What of the temple spring? Apparently it’s supposed to heal, as the Island itself does, though that power went missing as the water turned cloudy. Sayid, instead of being revived, apparently died. But that was likely always Jacob’s plan. I bet that Jacob now has a new agent or vessel in Sayid, given the unfamiliar voice with which Sayid asked, “What happened?”
But with word that Jacob is dead, the Others at the Temple prepare for battle with “him.” Their flare alerts Alpert, who’s sadly pummeled by Unlocke/Man In Black, and I guess the battle is on.
Notes and Notions:
- I guess we had to get “closure” with Juliet, but having to basically see her die twice was wrenching. Josh Holloway, hands down, gave the performance of the evening.
- From beyond the grave, Juliet says, “It worked.” So can she see the other timeline? Is it even, really, another timeline? After all, in Los Angeles, it’s 2004. On the island, it’s 2007 or so. Maybe the writers can somehow connect the two into one single timeline? Does that even make sense?

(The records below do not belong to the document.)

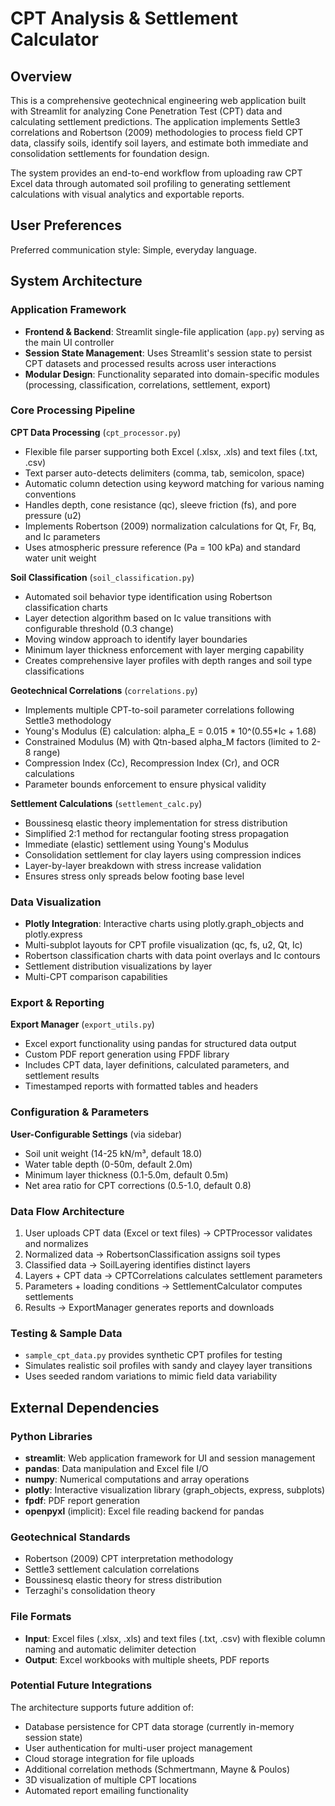 # CPT Analysis & Settlement Calculator

## Overview

This is a comprehensive geotechnical engineering web application built with Streamlit for analyzing Cone Penetration Test (CPT) data and calculating settlement predictions. The application implements Settle3 correlations and Robertson (2009) methodologies to process field CPT data, classify soils, identify soil layers, and estimate both immediate and consolidation settlements for foundation design.

The system provides an end-to-end workflow from uploading raw CPT Excel data through automated soil profiling to generating settlement calculations with visual analytics and exportable reports.

## User Preferences

Preferred communication style: Simple, everyday language.

## System Architecture

### Application Framework
- **Frontend & Backend**: Streamlit single-file application (`app.py`) serving as the main UI controller
- **Session State Management**: Uses Streamlit's session state to persist CPT datasets and processed results across user interactions
- **Modular Design**: Functionality separated into domain-specific modules (processing, classification, correlations, settlement, export)

### Core Processing Pipeline

**CPT Data Processing** (`cpt_processor.py`)
- Flexible file parser supporting both Excel (.xlsx, .xls) and text files (.txt, .csv)
- Text parser auto-detects delimiters (comma, tab, semicolon, space)
- Automatic column detection using keyword matching for various naming conventions
- Handles depth, cone resistance (qc), sleeve friction (fs), and pore pressure (u2)
- Implements Robertson (2009) normalization calculations for Qt, Fr, Bq, and Ic parameters
- Uses atmospheric pressure reference (Pa = 100 kPa) and standard water unit weight

**Soil Classification** (`soil_classification.py`)
- Automated soil behavior type identification using Robertson classification charts
- Layer detection algorithm based on Ic value transitions with configurable threshold (0.3 change)
- Moving window approach to identify layer boundaries
- Minimum layer thickness enforcement with layer merging capability
- Creates comprehensive layer profiles with depth ranges and soil type classifications

**Geotechnical Correlations** (`correlations.py`)
- Implements multiple CPT-to-soil parameter correlations following Settle3 methodology
- Young's Modulus (E) calculation: alpha_E = 0.015 * 10^(0.55*Ic + 1.68)
- Constrained Modulus (M) with Qtn-based alpha_M factors (limited to 2-8 range)
- Compression Index (Cc), Recompression Index (Cr), and OCR calculations
- Parameter bounds enforcement to ensure physical validity

**Settlement Calculations** (`settlement_calc.py`)
- Boussinesq elastic theory implementation for stress distribution
- Simplified 2:1 method for rectangular footing stress propagation
- Immediate (elastic) settlement using Young's Modulus
- Consolidation settlement for clay layers using compression indices
- Layer-by-layer breakdown with stress increase validation
- Ensures stress only spreads below footing base level

### Data Visualization
- **Plotly Integration**: Interactive charts using plotly.graph_objects and plotly.express
- Multi-subplot layouts for CPT profile visualization (qc, fs, u2, Qt, Ic)
- Robertson classification charts with data point overlays and Ic contours
- Settlement distribution visualizations by layer
- Multi-CPT comparison capabilities

### Export & Reporting
**Export Manager** (`export_utils.py`)
- Excel export functionality using pandas for structured data output
- Custom PDF report generation using FPDF library
- Includes CPT data, layer definitions, calculated parameters, and settlement results
- Timestamped reports with formatted tables and headers

### Configuration & Parameters
**User-Configurable Settings** (via sidebar)
- Soil unit weight (14-25 kN/m³, default 18.0)
- Water table depth (0-50m, default 2.0m)
- Minimum layer thickness (0.1-5.0m, default 0.5m)
- Net area ratio for CPT corrections (0.5-1.0, default 0.8)

### Data Flow Architecture
1. User uploads CPT data (Excel or text files) → CPTProcessor validates and normalizes
2. Normalized data → RobertsonClassification assigns soil types
3. Classified data → SoilLayering identifies distinct layers
4. Layers + CPT data → CPTCorrelations calculates settlement parameters
5. Parameters + loading conditions → SettlementCalculator computes settlements
6. Results → ExportManager generates reports and downloads

### Testing & Sample Data
- `sample_cpt_data.py` provides synthetic CPT profiles for testing
- Simulates realistic soil profiles with sandy and clayey layer transitions
- Uses seeded random variations to mimic field data variability

## External Dependencies

### Python Libraries
- **streamlit**: Web application framework for UI and session management
- **pandas**: Data manipulation and Excel file I/O
- **numpy**: Numerical computations and array operations
- **plotly**: Interactive visualization library (graph_objects, express, subplots)
- **fpdf**: PDF report generation
- **openpyxl** (implicit): Excel file reading backend for pandas

### Geotechnical Standards
- Robertson (2009) CPT interpretation methodology
- Settle3 settlement calculation correlations
- Boussinesq elastic theory for stress distribution
- Terzaghi's consolidation theory

### File Formats
- **Input**: Excel files (.xlsx, .xls) and text files (.txt, .csv) with flexible column naming and automatic delimiter detection
- **Output**: Excel workbooks with multiple sheets, PDF reports

### Potential Future Integrations
The architecture supports future addition of:
- Database persistence for CPT data storage (currently in-memory session state)
- User authentication for multi-user project management
- Cloud storage integration for file uploads
- Additional correlation methods (Schmertmann, Mayne & Poulos)
- 3D visualization of multiple CPT locations
- Automated report emailing functionality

- The Man in Black’s tribute to the late John Locke was a bittersweet one. He spoke the truth about our sad, defeated friend, and our would-be hero. But perhaps not surprisingly, Terry O’Quinn’s “menacing” look is incredibly effective, and I’ll gladly let John Locke go in favor of seeing what the actor does with a whole new soul.

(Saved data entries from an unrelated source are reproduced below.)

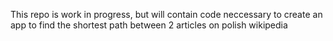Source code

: This repo is work in progress, but will contain code neccessary to create an app to find the shortest path between 2 articles on polish wikipedia
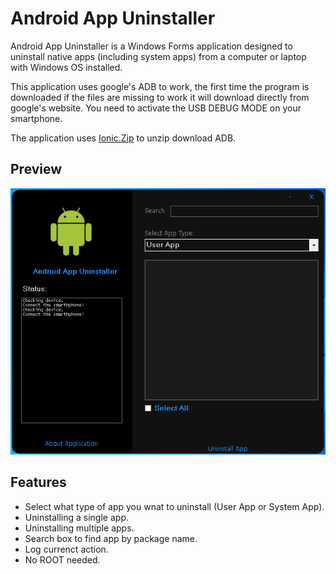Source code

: # Android App Uninstaller
Android App Uninstaller is a Windows Forms application designed to uninstall native apps (including system apps) from a computer or laptop with Windows OS installed.

This application uses google's ADB to work, the first time the program is downloaded if the files are missing to work it will download directly from google's website.
You need to activate the USB DEBUG MODE on your smartphone.

The application uses [Ionic.Zip](https://www.nuget.org/packages/Ionic.Zip/) to unzip download ADB.

Preview
-------
![preview](images/preview.png)

Features
---------------
  - Select what type of app you wnat to uninstall (User App or System App).
  - Uninstalling a single app.
  - Uninstalling multiple apps.
  - Search box to find app by package name.
  - Log currenct action.
  - No ROOT needed.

- The Man in Black wants to get off the island, and go “home.” I guess it’s fair to ask where or what “home” is, but I think the real story is why he (and likely Jacob) are trapped on the island. His reference to Alpert’s chains, meanwhile, hint strongly at the suspected link between Alpert and the Black Rock.
- Hurley can see Jacob, but Jin can’t, though Jacob touched them both. Therefore, Hurley is special, and seeing the dead is simply his thing. Indeed, he seems almost too suddenly fine with it, barely reacting when Jacob tells him he died three hours prior, and talking warmly to the recently deceased Sayid. Miles, too, got to let his freak flag fly, and this time his communion with the dead came with a great deal of dramatic flourish. Sometimes, I can’t believe this is the same show we were watching in Season 1.
- Great lighter moments. Hurley saying he knows how to use a gun, or arguing about trademarking the word “Outback.” Locke telling Boone he’s not pulling his leg, and Boone telling Locke he’d follow him to stay safe on a plane. And, of course, a Sawyer nickname: Earhart.
- Richard said, “Asking me what’s in the shadow of the damn statue doesn’t mean you’re in charge.” He flippantly referred to a line that, up until now, was infused with significance and weight. Kind of like, “Live together, die alone.”
- Fun with pointy things! Jack was again looking for a pen to save someone’s life. And how great is it that a character named Bram dies via a stake through his heart?
- Book: “Fear and Trembling” by Soren Kierkegaard, a retelling of the biblical story of Abraham sacrificing Isaac.
- Locations: The Temple interior is on the Hawaii Film Studio sound stage, but the impressive exterior is in Manoa Valley. The plane interior, and the collapsed hatch tunnel, was also on the studio lot. The Swan site is in the jungles of Heeia Kea in Kaneohe, and the foot of the four toed statue was Makua Beach. LAX is, of course, Honolulu International Airport.